NASA’s Curiosity Mars rover has recently revealed fascinating new details about the Martian surface, offering scientists their first close-up images of a region previously observed only from orbit. These stunning images uncover a series of low ridges on the planet’s surface, known as “boxwork” formations, which have the potential to rewrite parts of Mars’ geological history.

Unearthing the Boxwork Formations

The Curiosity rover’s new findings are a significant leap forward in understanding how Mars’ surface has evolved over billions of years. These crisscrossing ridges, some just a few inches tall, are arranged in a distinctive “boxwork” pattern.

Scientists believe that these ridges are the result of ancient groundwater that slowly percolated through the Martian bedrock, depositing minerals that eventually cemented into hardened structures. Over time, the wind erosion of Mars has worn down the surrounding rock but left the more resistant minerals intact, creating the exposed ridges.

The boxwork formations are found in the foothills of Mount Sharp, a towering three-mile-high mountain in Gale Crater, the site where Curiosity has been exploring since 2012. These patterns stretch across miles of rock layers that tell the story of Mars’ past. While the rover has observed similar formations elsewhere on Mars, the concentration of boxwork here is a unique feature of this region, sparking new questions about why such patterns only appear in this particular area.

Understanding the Role of Groundwater

The importance of these boxwork patterns lies in their connection to ancient Martian water. Scientists speculate that the ridges were formed when groundwater moved through the cracks and fissures of the rock, leaving behind mineral deposits that eventually hardened into cement-like structures. This new evidence reinforces the theory that water once played a significant role in shaping the Martian surface, even after the planet’s lakes and rivers dried up.

Curiosity’s project scientist, Ashwin Vasavada from NASA’s Jet Propulsion Laboratory, highlighted the mystery surrounding these ridges: “A big mystery is why the ridges were hardened into these big patterns and why only here.”

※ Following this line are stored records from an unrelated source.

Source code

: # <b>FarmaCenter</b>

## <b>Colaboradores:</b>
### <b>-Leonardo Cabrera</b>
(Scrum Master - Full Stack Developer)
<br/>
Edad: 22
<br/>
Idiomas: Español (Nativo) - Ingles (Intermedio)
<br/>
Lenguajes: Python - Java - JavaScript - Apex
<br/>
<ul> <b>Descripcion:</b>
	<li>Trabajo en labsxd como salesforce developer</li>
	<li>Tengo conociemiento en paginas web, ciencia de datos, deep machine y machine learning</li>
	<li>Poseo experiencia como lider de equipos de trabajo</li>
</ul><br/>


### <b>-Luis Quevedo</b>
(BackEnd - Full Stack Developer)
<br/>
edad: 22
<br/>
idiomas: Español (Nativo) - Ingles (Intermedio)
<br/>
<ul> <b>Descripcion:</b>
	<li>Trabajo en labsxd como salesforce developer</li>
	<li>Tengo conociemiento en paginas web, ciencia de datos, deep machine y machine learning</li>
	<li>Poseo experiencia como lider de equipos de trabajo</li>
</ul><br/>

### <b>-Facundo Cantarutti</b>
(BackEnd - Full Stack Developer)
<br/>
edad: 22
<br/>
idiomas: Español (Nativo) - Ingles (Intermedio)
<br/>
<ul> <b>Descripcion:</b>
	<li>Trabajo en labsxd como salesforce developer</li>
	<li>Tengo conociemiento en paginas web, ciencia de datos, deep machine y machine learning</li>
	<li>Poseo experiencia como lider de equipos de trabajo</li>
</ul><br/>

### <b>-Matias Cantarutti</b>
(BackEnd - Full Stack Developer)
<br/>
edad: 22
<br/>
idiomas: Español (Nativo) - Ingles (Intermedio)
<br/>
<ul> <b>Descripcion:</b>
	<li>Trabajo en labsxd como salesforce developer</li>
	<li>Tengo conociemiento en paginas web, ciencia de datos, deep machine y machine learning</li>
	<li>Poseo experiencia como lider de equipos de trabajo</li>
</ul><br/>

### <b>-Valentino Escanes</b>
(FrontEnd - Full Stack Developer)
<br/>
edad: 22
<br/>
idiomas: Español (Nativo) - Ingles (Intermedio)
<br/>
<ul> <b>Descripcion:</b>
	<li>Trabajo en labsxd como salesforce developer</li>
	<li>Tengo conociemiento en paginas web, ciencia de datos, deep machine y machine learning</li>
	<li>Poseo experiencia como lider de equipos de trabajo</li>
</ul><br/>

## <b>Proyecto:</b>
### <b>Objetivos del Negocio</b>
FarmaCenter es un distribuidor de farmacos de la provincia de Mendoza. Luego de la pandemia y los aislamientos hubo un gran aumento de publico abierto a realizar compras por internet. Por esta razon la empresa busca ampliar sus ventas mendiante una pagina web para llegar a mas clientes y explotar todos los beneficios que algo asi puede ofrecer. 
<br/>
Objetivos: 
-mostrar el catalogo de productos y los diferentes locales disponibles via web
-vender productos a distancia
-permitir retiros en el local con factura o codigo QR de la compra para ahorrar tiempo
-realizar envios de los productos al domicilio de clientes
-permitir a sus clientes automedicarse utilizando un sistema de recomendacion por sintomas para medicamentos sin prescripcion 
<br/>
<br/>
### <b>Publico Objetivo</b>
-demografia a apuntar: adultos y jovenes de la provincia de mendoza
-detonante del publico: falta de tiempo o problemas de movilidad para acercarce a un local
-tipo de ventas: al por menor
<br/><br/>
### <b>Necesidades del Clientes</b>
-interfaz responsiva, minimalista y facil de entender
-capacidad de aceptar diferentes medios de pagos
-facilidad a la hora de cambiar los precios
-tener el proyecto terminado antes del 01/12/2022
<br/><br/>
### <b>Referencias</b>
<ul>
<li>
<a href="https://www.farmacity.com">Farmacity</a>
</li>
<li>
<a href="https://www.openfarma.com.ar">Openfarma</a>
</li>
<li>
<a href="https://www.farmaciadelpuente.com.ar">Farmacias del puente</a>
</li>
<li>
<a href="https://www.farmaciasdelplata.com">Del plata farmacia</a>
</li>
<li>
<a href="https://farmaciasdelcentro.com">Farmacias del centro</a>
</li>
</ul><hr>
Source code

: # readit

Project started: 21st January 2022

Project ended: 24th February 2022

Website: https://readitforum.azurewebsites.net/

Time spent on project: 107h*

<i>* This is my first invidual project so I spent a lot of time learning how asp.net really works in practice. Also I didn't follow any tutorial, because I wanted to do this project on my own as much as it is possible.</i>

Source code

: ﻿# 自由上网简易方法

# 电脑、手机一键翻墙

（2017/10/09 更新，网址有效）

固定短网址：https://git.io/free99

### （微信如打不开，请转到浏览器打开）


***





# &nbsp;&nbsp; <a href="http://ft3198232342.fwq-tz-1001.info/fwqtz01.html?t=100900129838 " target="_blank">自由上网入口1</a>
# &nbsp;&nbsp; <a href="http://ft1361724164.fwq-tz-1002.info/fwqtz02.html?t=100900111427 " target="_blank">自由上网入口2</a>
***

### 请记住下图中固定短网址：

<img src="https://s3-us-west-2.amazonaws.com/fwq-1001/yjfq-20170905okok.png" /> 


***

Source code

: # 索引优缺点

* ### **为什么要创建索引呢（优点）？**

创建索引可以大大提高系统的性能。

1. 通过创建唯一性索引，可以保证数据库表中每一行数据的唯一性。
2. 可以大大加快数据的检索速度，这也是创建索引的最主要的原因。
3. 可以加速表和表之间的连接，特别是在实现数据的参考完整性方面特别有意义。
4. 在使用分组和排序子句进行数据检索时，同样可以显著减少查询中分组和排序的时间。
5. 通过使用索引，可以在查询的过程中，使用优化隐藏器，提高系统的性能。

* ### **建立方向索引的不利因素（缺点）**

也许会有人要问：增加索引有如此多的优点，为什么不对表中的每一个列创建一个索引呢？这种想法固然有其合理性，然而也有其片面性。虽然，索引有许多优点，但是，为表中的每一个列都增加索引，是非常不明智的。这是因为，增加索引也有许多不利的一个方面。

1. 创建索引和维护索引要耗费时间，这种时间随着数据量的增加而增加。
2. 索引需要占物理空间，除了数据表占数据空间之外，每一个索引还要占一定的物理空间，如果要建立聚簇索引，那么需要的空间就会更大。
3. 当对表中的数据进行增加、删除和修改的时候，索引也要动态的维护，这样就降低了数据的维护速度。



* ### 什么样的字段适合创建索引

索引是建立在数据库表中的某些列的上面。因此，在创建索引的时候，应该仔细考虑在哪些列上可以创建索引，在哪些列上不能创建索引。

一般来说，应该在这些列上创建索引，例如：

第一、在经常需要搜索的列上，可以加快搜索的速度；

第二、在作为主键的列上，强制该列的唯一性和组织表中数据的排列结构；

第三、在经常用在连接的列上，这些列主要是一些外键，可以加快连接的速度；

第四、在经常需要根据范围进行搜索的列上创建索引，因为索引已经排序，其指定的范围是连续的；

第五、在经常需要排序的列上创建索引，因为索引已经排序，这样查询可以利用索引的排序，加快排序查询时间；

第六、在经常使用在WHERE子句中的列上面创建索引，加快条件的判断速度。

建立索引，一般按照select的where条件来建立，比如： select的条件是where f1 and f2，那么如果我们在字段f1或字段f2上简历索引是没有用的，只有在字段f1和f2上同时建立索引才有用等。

Clues about Mars’ Changing Climate

Another intriguing aspect of the boxwork patterns is their location within Mount Sharp’s various layers. The mountain’s different strata represent different periods in Mars’ ancient climate history, with Curiosity “time-traveling” through these layers as it ascends. The rover is currently investigating a layer rich in magnesium sulfates—salty minerals that form when water evaporates—indicating a period when Mars‘ climate began to dry.

Interestingly, while this layer suggests a drier environment, the boxwork formations provide evidence that even during this transition, groundwater was still active beneath the surface. This discovery suggests that even as Mars’ surface conditions shifted, water remained a critical force shaping the planet’s geological landscape.

New Findings and Ongoing Research

The rover’s mission has already uncovered some unexpected surprises. For example, the team has observed an unusual presence of tiny fractures in the bedrock filled with white veins of calcium sulfate, another mineral associated with groundwater. “That’s really surprising,” said Abigail Fraeman, Curiosity’s deputy project scientist. “These calcium sulfate veins used to be everywhere, but they more or less disappeared as we climbed higher up Mount Sharp.”

Also, Curiosity has begun drilling into a rock called “Altadena” to better understand the composition of this unique region. This will allow the team to analyze the minerals in greater detail and search for signs of organic molecules that could offer clues about the possibility of past microbial life on Mars.